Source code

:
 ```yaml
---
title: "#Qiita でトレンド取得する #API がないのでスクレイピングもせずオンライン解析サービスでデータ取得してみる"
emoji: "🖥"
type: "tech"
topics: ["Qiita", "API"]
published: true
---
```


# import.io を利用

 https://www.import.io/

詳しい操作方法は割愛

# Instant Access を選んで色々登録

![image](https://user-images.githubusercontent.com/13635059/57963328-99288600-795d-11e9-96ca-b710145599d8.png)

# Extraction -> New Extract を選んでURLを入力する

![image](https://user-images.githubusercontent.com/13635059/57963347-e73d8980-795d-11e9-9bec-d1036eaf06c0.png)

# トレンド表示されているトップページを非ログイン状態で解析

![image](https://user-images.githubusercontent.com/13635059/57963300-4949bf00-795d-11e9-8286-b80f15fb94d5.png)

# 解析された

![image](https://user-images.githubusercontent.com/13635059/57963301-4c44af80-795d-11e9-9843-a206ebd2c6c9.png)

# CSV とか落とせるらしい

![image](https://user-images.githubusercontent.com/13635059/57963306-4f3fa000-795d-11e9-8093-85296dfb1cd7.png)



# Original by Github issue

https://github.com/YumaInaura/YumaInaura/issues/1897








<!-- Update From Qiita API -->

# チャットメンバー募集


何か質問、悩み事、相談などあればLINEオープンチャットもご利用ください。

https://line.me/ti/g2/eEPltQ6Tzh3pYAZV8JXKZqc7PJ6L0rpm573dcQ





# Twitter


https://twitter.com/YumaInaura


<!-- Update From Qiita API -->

### TASK TO CARRY OUT
Your answer should consist of the lines above that hold the word "YumaInaura".

### YOUR SOLUTION
https://github.com/YumaInaura/YumaInaura/issues/1897
https://twitter.com/YumaInaura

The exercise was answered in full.